Ezekiel Mphahelele wrote Down Second Avenue in 1959, describing growing up under the white supremacist policy, "apartheid." He describes it thus:
It is unfair to ask me to subsist on mission school sermons about Christian conduct and passive resistance in circumstances where it is considered a crime to be decent; where a policeman will run me out of my house at the point of a sten gun when I try to withhold my labor. For years I have been told by white and Black preachers to love my neighbor; love him when there's a bunch of whites who reckon they are Israelites come out of Egypt in obedience to God's order to come and civilize heathens; a bunch of whites who feed on the symbolism of God's race venturing into the desert among the ungodly. For years now I have been thinking it was all right for me to feel spiritually strong after a church service. And now I find it is not the kind of strength that answers the demand of suffering humanity around me. It doesn't even seem to answer the longings of my own heart."

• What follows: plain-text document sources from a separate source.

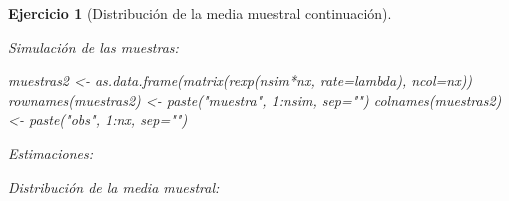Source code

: \documentclass[
]{book}
\newenvironment{Shaded}{\begin{snugshade}}{\end{snugshade}}
\newcommand{\AttributeTok}[1]{\textcolor[rgb]{0.77,0.63,0.00}{#1}}
\newcommand{\DecValTok}[1]{\textcolor[rgb]{0.00,0.00,0.81}{#1}}
\newcommand{\FunctionTok}[1]{\textcolor[rgb]{0.00,0.00,0.00}{#1}}
\newcommand{\NormalTok}[1]{#1}
\newcommand{\OtherTok}[1]{\textcolor[rgb]{0.56,0.35,0.01}{#1}}
\newcommand{\SpecialCharTok}[1]{\textcolor[rgb]{0.00,0.00,0.00}{#1}}
\newcommand{\StringTok}[1]{\textcolor[rgb]{0.31,0.60,0.02}{#1}}
\theoremstyle{break}
\newtheorem{exercise}{Ejercicio}[chapter]
\theoremstyle{nonumberplain}
\begin{document}
\begin{exercise}[Distribución de la media muestral continuación]
\begin{enumerate}
  Simulación de las muestras:

\begin{Shaded}
\begin{Highlighting}[]
\NormalTok{muestras2 }\OtherTok{\textless{}{-}} \FunctionTok{as.data.frame}\NormalTok{(}\FunctionTok{matrix}\NormalTok{(}\FunctionTok{rexp}\NormalTok{(nsim}\SpecialCharTok{*}\NormalTok{nx, }\AttributeTok{rate=}\NormalTok{lambda), }\AttributeTok{ncol=}\NormalTok{nx))}
\FunctionTok{rownames}\NormalTok{(muestras2) }\OtherTok{\textless{}{-}} \FunctionTok{paste}\NormalTok{(}\StringTok{"muestra"}\NormalTok{, }\DecValTok{1}\SpecialCharTok{:}\NormalTok{nsim, }\AttributeTok{sep=}\StringTok{""}\NormalTok{)}
\FunctionTok{colnames}\NormalTok{(muestras2) }\OtherTok{\textless{}{-}} \FunctionTok{paste}\NormalTok{(}\StringTok{"obs"}\NormalTok{, }\DecValTok{1}\SpecialCharTok{:}\NormalTok{nx, }\AttributeTok{sep=}\StringTok{""}\NormalTok{)}
\end{Highlighting}
\end{Shaded}

  Estimaciones:

\begin{Shaded}
\end{Shaded}

  Distribución de la media muestral:


\end{enumerate}
\end{exercise}
\end{document}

It broke my heart to read Ezekiel's book, his autobiography, written in exile. My only comfort was that that era was past. Apartheid has been broken and replaced with the New South Africa. The horrendous laws and police oppression are over. The rainbow nation is winning over the centuries of bigotry and fear.
But we haven't won yet. It isn't the end of the story and the fat lady has not sung.

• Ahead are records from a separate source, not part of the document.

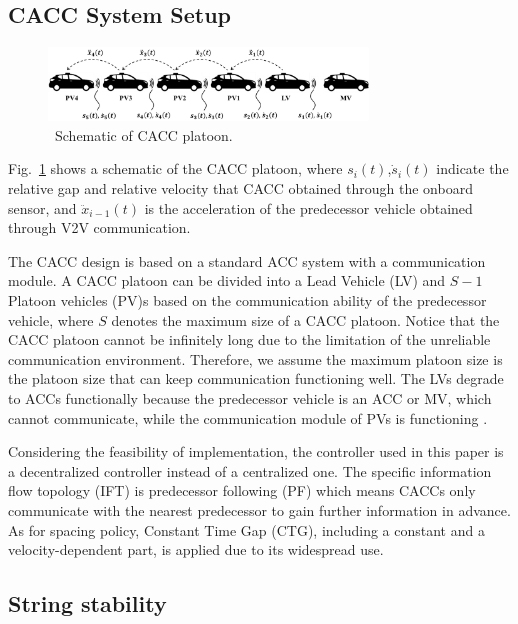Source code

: \documentclass[journal]{IEEEtran}
\begin{document}
\subsection{CACC System Setup}
\label{Section 2.1}

\begin{figure}
  \centering
  \includegraphics[width=8.5cm]{figs/fig1.png}
  \caption{~Schematic of CACC platoon.}
  \label{fig1}
\end{figure}

Fig.~\ref{fig1} shows a schematic of the CACC platoon, where $s_i (t)$,$\dot{s}_{i} (t)$ indicate the relative gap and relative velocity that CACC obtained through the onboard sensor, and $\ddot{x}_{i-1} (t)$ is the acceleration of the predecessor vehicle obtained through V2V communication.

The CACC design is based on a standard ACC system with a communication module. A CACC platoon can be divided into a Lead Vehicle (LV) and $S-1$ Platoon vehicles (PV)s based on the communication ability of the predecessor vehicle, where $S$ denotes the maximum size of a CACC platoon. Notice that the CACC platoon cannot be infinitely long due to the limitation of the unreliable communication environment. Therefore, we assume the maximum platoon size is the platoon size that can keep communication functioning well. The LVs degrade to ACCs functionally because the predecessor vehicle is an ACC or MV, which cannot communicate, while the communication module of PVs is functioning \citep{dey2015review,navas2019mixing}.

Considering the feasibility of implementation, the controller used in this paper is a decentralized controller instead of a centralized one. The specific information flow topology (IFT) is predecessor following (PF) which means CACCs only communicate with the nearest predecessor to gain further information in advance. As for spacing policy, Constant Time Gap (CTG), including a constant and a velocity-dependent part, is applied due to its widespread use.

\subsection{String stability}
\label{Section 2.2}
\end{document}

South Africa is still in the midst of violent struggles around economic discrepancies, residual color issues, and opportunists capitalizing on the pain, poverty and shame of others. You name a problem, we have it: human trafficking, sex trafficking, drugs, assaults, rapes, murder, poaching animals to extinction, blood mining . . . and it all seems so much worse in contrast with the beauty of this land.
So it is a huge privilege to be here. I'm reading as much as I can to understand the backgrounds and the stories of the people that I meet. But I am saddened. I am a missionary, the child of missionaries, and I've grown up in the conviction that missionaries are committed to changing the world, advancing the Kingdom, bringing Light.
But here in South Africa, missionaries did not exercise that freedom. The fear of expulsion from the godless state convinced them it was wiser to "go underground." And they did not preach the good news and release to the captives. Instead, in Mphahlele's words:
. . . before Father Trevor Huddleston came on the scene--and that's only 1943--missionaries had let politics alone and consequently the forces of evil have had a start of about 300 years. During which time missionaries have abetted, connived at or stood aloof from, the white man's total disregard of justice and other human values. Even so, Trevor Huddleston was a lone fighter. The rest of the church in South Africa didn't speak his language.
And that is the setting into which we have now come. Missionaries were the silent partner. The "accomplice after the fact".
No wonder we don't tell folks we are missionaries here, we call ourselves "charitable volunteers." There is a cargo hold of baggage associated with what the church and missions have done in the past, either from fear or a desire to be comfortable.
As the scales have fallen from my eyes on this issue, I see even more clearly what a privilege it is to be here. What an opportunity we have to change what has been done: to redefine the Family God and the Kingdom of Heaven for people who have been victimized by the so-called Church.